Go through the material below, noting each line where the string "noindent" appears, and give only the total.

== INPUT DATA

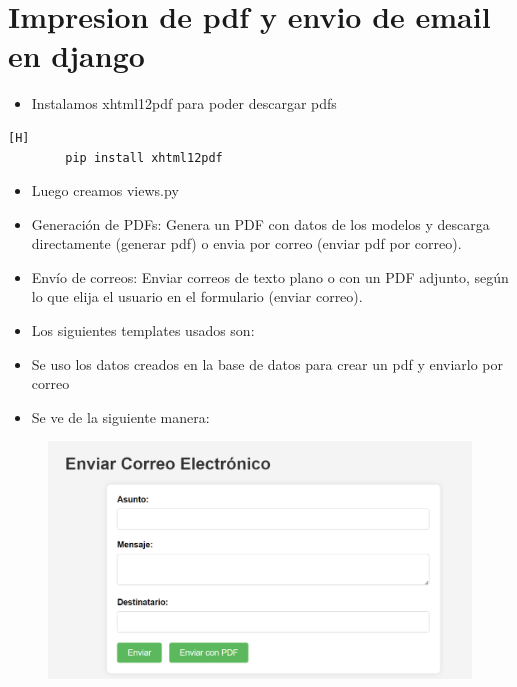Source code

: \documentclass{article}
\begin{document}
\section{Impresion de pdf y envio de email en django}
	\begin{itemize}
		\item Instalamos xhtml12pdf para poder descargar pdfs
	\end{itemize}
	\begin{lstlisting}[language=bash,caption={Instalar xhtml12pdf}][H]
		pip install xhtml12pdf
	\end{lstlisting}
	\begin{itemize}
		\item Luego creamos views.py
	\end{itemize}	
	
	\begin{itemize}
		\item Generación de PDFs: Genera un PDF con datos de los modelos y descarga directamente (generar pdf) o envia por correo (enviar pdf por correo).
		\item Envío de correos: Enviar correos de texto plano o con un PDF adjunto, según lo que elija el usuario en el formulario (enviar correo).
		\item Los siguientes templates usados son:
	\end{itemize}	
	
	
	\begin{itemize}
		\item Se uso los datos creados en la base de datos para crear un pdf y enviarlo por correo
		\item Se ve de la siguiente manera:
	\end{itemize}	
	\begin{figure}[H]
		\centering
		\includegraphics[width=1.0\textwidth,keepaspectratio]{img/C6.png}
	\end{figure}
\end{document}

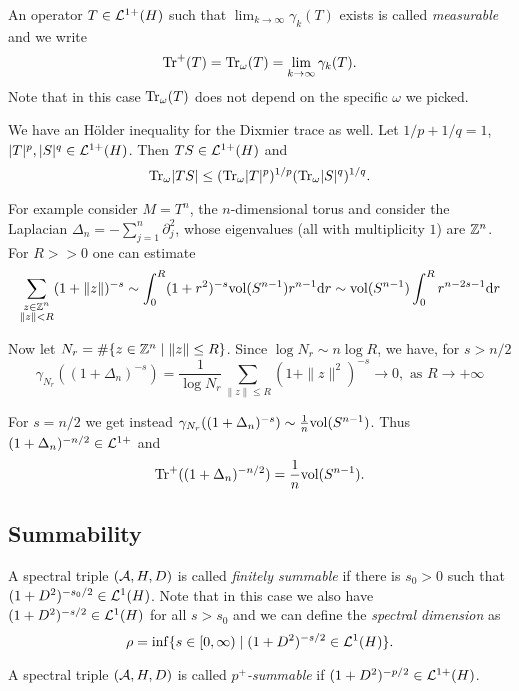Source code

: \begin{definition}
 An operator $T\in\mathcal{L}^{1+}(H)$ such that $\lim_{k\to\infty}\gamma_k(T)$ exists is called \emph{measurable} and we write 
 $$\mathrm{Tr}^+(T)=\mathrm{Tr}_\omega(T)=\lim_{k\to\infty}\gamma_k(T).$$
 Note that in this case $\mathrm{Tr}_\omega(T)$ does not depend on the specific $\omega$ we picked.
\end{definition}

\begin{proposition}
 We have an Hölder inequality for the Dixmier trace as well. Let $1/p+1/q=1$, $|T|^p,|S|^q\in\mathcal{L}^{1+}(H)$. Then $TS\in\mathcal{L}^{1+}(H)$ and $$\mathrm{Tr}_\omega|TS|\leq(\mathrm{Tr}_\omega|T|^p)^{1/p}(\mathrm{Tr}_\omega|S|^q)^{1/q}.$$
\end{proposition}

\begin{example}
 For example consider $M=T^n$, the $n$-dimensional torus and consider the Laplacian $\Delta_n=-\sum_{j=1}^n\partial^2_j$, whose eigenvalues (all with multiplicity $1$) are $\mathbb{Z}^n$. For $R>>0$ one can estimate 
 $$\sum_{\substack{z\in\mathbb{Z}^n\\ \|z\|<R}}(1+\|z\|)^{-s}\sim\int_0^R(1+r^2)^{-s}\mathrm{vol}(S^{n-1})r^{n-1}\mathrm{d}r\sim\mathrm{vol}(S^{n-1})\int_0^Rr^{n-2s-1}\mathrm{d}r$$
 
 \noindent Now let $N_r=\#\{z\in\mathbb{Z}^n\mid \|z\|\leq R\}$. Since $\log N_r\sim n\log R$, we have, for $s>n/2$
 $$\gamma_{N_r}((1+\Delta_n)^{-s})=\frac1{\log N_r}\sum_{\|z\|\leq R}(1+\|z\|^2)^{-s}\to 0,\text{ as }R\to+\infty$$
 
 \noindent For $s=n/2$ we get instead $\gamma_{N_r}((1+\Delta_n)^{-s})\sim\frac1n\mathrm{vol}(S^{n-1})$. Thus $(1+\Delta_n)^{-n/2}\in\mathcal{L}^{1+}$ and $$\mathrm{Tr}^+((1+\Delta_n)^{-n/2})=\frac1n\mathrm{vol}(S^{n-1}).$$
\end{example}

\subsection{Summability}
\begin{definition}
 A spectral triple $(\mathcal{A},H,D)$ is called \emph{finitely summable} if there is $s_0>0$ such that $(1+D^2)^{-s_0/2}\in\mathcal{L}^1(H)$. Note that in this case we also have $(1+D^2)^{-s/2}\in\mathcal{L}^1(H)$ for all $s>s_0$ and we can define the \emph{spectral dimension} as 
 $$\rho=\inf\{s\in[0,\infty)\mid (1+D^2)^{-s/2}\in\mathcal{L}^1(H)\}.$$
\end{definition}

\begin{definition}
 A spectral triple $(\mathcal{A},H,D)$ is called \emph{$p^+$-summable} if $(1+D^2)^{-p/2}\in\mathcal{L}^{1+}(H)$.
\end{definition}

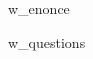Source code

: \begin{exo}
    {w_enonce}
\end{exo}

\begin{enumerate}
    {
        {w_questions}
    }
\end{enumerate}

====

EXERCISE OUTPUT –
2